Hunting is not a sport that you can just decide to do. You must take a hunter safety course to get a hunting license and then, of course, you need to have the right permits and stamps for whatever game you want to hunt.

Oh, and did I mention that the fall season for wild turkey starts next week and will run Oct. 3-31? Along with a firearms hunting license, you must also have the Connecticut Resident Game Bird Conservation Stamp.

On state land you may take one turkey of either sex. On private land you may put your tags on two birds of either sex. However, if you are on private land, you must also have a signed consent form by the landowner. These can be found in the 2020 Connecticut Hunting & Trapping Guide on page 46.

For those who have grown weary of the restrictions placed on everyone this year, a day of small game hunting can be a small reprieve.

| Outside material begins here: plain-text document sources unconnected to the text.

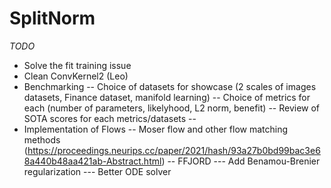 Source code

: # SplitNorm

*TODO*
- Solve the fit training issue
- Clean ConvKernel2 (Leo)
- Benchmarking
-- Choice of datasets for showcase (2 scales of images datasets, Finance dataset, manifold learning)
-- Choice of metrics for each (number of parameters, likelyhood, L2 norm, benefit)
-- Review  of SOTA scores for each metrics/datasets
--
- Implementation of Flows
-- Moser flow and other flow matching methods (https://proceedings.neurips.cc/paper/2021/hash/93a27b0bd99bac3e68a440b48aa421ab-Abstract.html)
-- FFJORD
--- Add Benamou-Brenier regularization
--- Better ODE solver
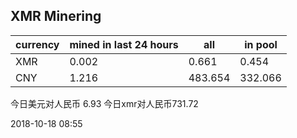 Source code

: ## XMR Minering

|currency|mined in last 24 hours|all|in pool|
|---|---|---|---|
|XMR|0.002|0.661|0.454|
|CNY|1.216|483.654|332.066|

今日美元对人民币 6.93	今日xmr对人民币731.72


2018-10-18 08:55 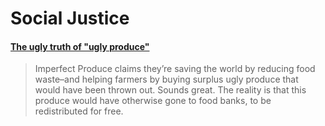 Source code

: # Social Justice

#### [The ugly truth of "ugly produce"](https://www.phatbeetsproduce.org/uglyproduce/)

> Imperfect Produce claims they’re saving the world by reducing food waste–and helping farmers by buying surplus ugly produce that would have been thrown out. Sounds great. The reality is that this produce would have otherwise gone to food banks, to be redistributed for free.

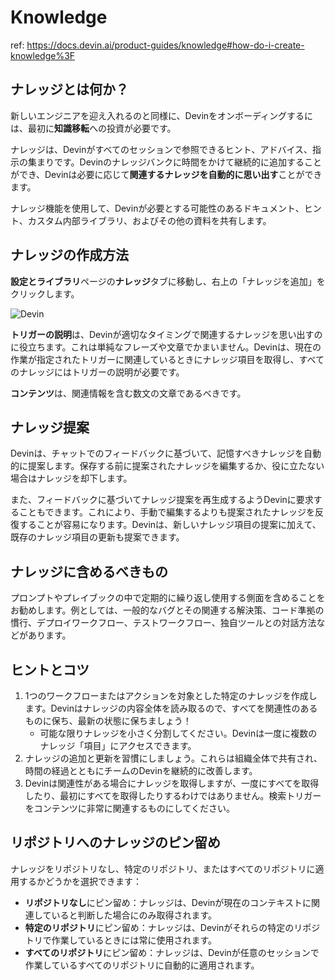 # Knowledge

ref: <https://docs.devin.ai/product-guides/knowledge#how-do-i-create-knowledge%3F>

## ナレッジとは何か？

新しいエンジニアを迎え入れるのと同様に、Devinをオンボーディングするには、最初に**知識移転**への投資が必要です。

ナレッジは、Devinがすべてのセッションで参照できるヒント、アドバイス、指示の集まりです。Devinのナレッジバンクに時間をかけて継続的に追加することができ、Devinは必要に応じて**関連するナレッジを自動的に思い出す**ことができます。

ナレッジ機能を使用して、Devinが必要とする可能性のあるドキュメント、ヒント、カスタム内部ライブラリ、およびその他の資料を共有します。

## ナレッジの作成方法

**設定とライブラリ**ページの**ナレッジ**タブに移動し、右上の「ナレッジを追加」をクリックします。

![Devin](https://mintlify.s3.us-west-1.amazonaws.com/cognitionai/images/knowledge_settings.png)

**トリガーの説明**は、Devinが適切なタイミングで関連するナレッジを思い出すのに役立ちます。これは単純なフレーズや文章でかまいません。Devinは、現在の作業が指定されたトリガーに関連しているときにナレッジ項目を取得し、すべてのナレッジにはトリガーの説明が必要です。

**コンテンツ**は、関連情報を含む数文の文章であるべきです。

## ナレッジ提案

Devinは、チャットでのフィードバックに基づいて、記憶すべきナレッジを自動的に提案します。保存する前に提案されたナレッジを編集するか、役に立たない場合はナレッジを却下します。

また、フィードバックに基づいてナレッジ提案を再生成するようDevinに要求することもできます。これにより、手動で編集するよりも提案されたナレッジを反復することが容易になります。Devinは、新しいナレッジ項目の提案に加えて、既存のナレッジ項目の更新も提案できます。

## ナレッジに含めるべきもの

プロンプトやプレイブックの中で定期的に繰り返し使用する側面を含めることをお勧めします。例としては、一般的なバグとその関連する解決策、コード準拠の慣行、デプロイワークフロー、テストワークフロー、独自ツールとの対話方法などがあります。

## ヒントとコツ

1. 1つのワークフローまたはアクションを対象とした特定のナレッジを作成します。Devinはナレッジの内容全体を読み取るので、すべてを関連性のあるものに保ち、最新の状態に保ちましょう！
   - 可能な限りナレッジを小さく分割してください。Devinは一度に複数のナレッジ「項目」にアクセスできます。
2. ナレッジの追加と更新を習慣にしましょう。これらは組織全体で共有され、時間の経過とともにチームのDevinを継続的に改善します。
3. Devinは関連性がある場合にナレッジを取得しますが、一度にすべてを取得したり、最初にすべてを取得したりするわけではありません。検索トリガーをコンテンツに非常に関連するものにしてください。

## リポジトリへのナレッジのピン留め

ナレッジをリポジトリなし、特定のリポジトリ、またはすべてのリポジトリに適用するかどうかを選択できます：

- **リポジトリなし**にピン留め：ナレッジは、Devinが現在のコンテキストに関連していると判断した場合にのみ取得されます。
- **特定のリポジトリ**にピン留め：ナレッジは、Devinがそれらの特定のリポジトリで作業しているときには常に使用されます。
- **すべてのリポジトリ**にピン留め：ナレッジは、Devinが任意のセッションで作業しているすべてのリポジトリに自動的に適用されます。
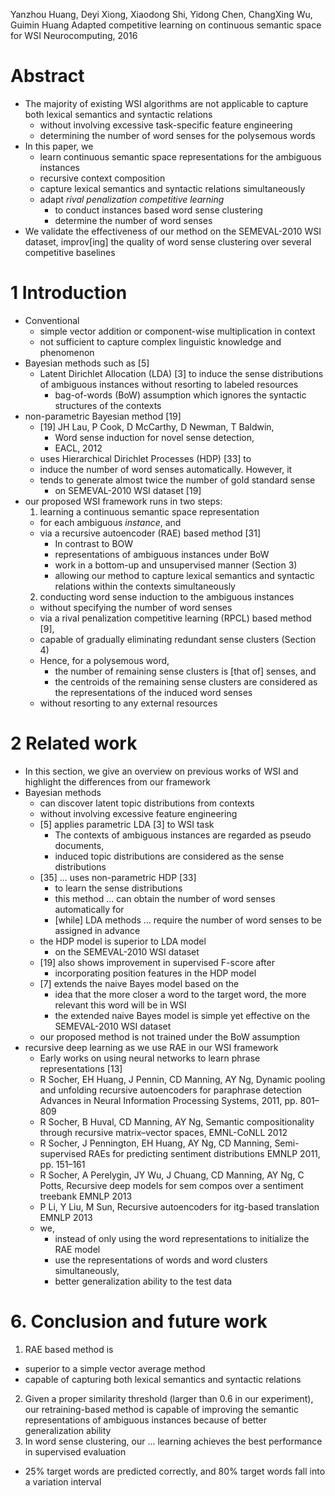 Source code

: Yanzhou Huang, Deyi Xiong, Xiaodong Shi, Yidong Chen, ChangXing Wu, Guimin Huang
Adapted competitive learning on continuous semantic space for WSI
Neurocomputing, 2016

# Abstract

* The majority of existing WSI algorithms are not applicable to capture
  both lexical semantics and syntactic relations
  * without involving excessive task-specific feature engineering
  * determining the number of word senses for the polysemous words
* In this paper, we
  * learn continuous semantic space representations for the ambiguous instances
  * recursive context composition
  * capture lexical semantics and syntactic relations simultaneously
  * adapt _rival penalization competitive learning_
    * to conduct instances based word sense clustering
    * determine the number of word senses
* We validate the effectiveness of our method
  on the SEMEVAL-2010 WSI dataset, improv[ing] the quality of word sense
  clustering over several competitive baselines

# 1 Introduction

* Conventional
  * simple vector addition or component-wise multiplication in context
  * not sufficient to capture complex linguistic knowledge and phenomenon
* Bayesian methods such as [5]
  * Latent Dirichlet Allocation (LDA) [3] to induce the sense distributions of
    ambiguous instances without resorting to labeled resources
    * bag-of-words (BoW) assumption which
      ignores the syntactic structures of the contexts
* non-parametric Bayesian method [19]
  * [19] JH Lau, P Cook, D McCarthy, D Newman, T Baldwin,
    * Word sense induction for novel sense detection,
    * EACL, 2012
  * uses Hierarchical Dirichlet Processes (HDP) [33] to
  * induce the number of word senses automatically. However, it
  * tends to generate almost twice the number of gold standard sense
    * on SEMEVAL-2010 WSI dataset [19]
* our proposed WSI framework runs in two steps:
  1. learning a continuous semantic space representation
    * for each ambiguous _instance_, and
    * via a recursive autoencoder (RAE) based method [31]
      * In contrast to BOW
      * representations of ambiguous instances under BoW
      * work in a bottom-up and unsupervised manner (Section 3)
      * allowing our method to capture lexical semantics and syntactic
        relations within the contexts simultaneously
  2. conducting word sense induction to the ambiguous instances
    * without specifying the number of word senses
    * via a rival penalization competitive learning (RPCL) based method [9],
    * capable of gradually eliminating redundant sense clusters (Section 4)
  * Hence, for a polysemous word,
    * the number of remaining sense clusters is [that of] senses, and
    * the centroids of the remaining sense clusters
      are considered as the representations of the induced word senses
  * without resorting to any external resources

# 2 Related work

* In this section, we give an overview on previous works of WSI and
  highlight the differences from our framework
* Bayesian methods
  * can discover latent topic distributions from contexts
  * without involving excessive feature engineering
  * [5] applies parametric LDA [3] to WSI task
    * The contexts of ambiguous instances are regarded as pseudo documents,
    * induced topic distributions are considered as the sense distributions
  * [35] ... uses non-parametric HDP [33]
    * to learn the sense distributions
    * this method ... can obtain the number of word senses automatically for
    * [while] LDA methods ...  require the number of word senses to be
      assigned in advance
  * the HDP model is superior to LDA model
    * on the SEMEVAL-2010 WSI dataset
  * [19] also shows improvement in supervised F-score after
    * incorporating position features in the HDP model
  * [7] extends the naive Bayes model based on the
    * idea that the more closer a word to the target word, the more
      relevant this word will be in WSI
    * the extended naive Bayes model is simple yet effective on the
      SEMEVAL-2010 WSI dataset
  * our proposed method is not trained under the BoW assumption
* recursive deep learning as we use RAE in our WSI framework
  * Early works on using neural networks to learn phrase representations [13]
  * R Socher, EH Huang, J Pennin, CD Manning, AY Ng,
    Dynamic pooling and unfolding recursive autoencoders
      for paraphrase detection
    Advances in Neural Information Processing Systems, 2011, pp. 801–809
  * R Socher, B Huval, CD Manning, AY Ng,
    Semantic compositionality through recursive matrix–vector spaces,
    EMNL-CoNLL 2012
  * R Socher, J Pennington, EH Huang, AY Ng, CD Manning,
    Semi-supervised RAEs for predicting sentiment distributions
    EMNLP 2011, pp. 151–161
  * R Socher, A Perelygin, JY Wu, J Chuang, CD Manning, AY Ng, C Potts,
    Recursive deep models for sem compos over a sentiment treebank
    EMNLP 2013
  * P Li, Y Liu, M Sun,
    Recursive autoencoders for itg-based translation
    EMNLP 2013
  * we,
    * instead of only using the word representations to initialize the RAE
      model
    * use the representations of words and word clusters simultaneously,
    * better generalization ability to the test data

# 6. Conclusion and future work

1. RAE based method is
  * superior to a simple vector average method
  * capable of capturing both lexical semantics and syntactic relations
2. Given a proper similarity threshold (larger than 0.6 in our experiment), our
   retraining-based method is capable of improving the semantic representations
   of ambiguous instances because of better generalization ability
3. In word sense clustering, our ...  learning achieves the
  best performance in supervised evaluation
  * 25% target words are predicted correctly, and
    80% target words fall into a variation interval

Hunters should also be mindful that this year there are a great many more hikers going to the woods for a change of scenery. We all should be wearing fluorescent orange while in the woods. Safety while in the woods is everyone’s responsibility.

Wildlife sighting

Our neighbor, Dave Wetmore, gave us a call to tell us about a small flock of wild turkey hens and their young strutting around our Dogwood Lane home.

They also made an appearance in our front yard while my darlin’ Edna and another neighbor, Jim Williams, were having a chat. We also spied a couple more deer on one of our afternoon rides.

Maybe the wildlife is going to take over our city. Seen any wildlife lately? NO! I don’t mean the overpopulation of Canada geese at Hubbard Park!

See ya’ and God Bless America and watch over our troops, police, firefighters and first responders wherever they may be.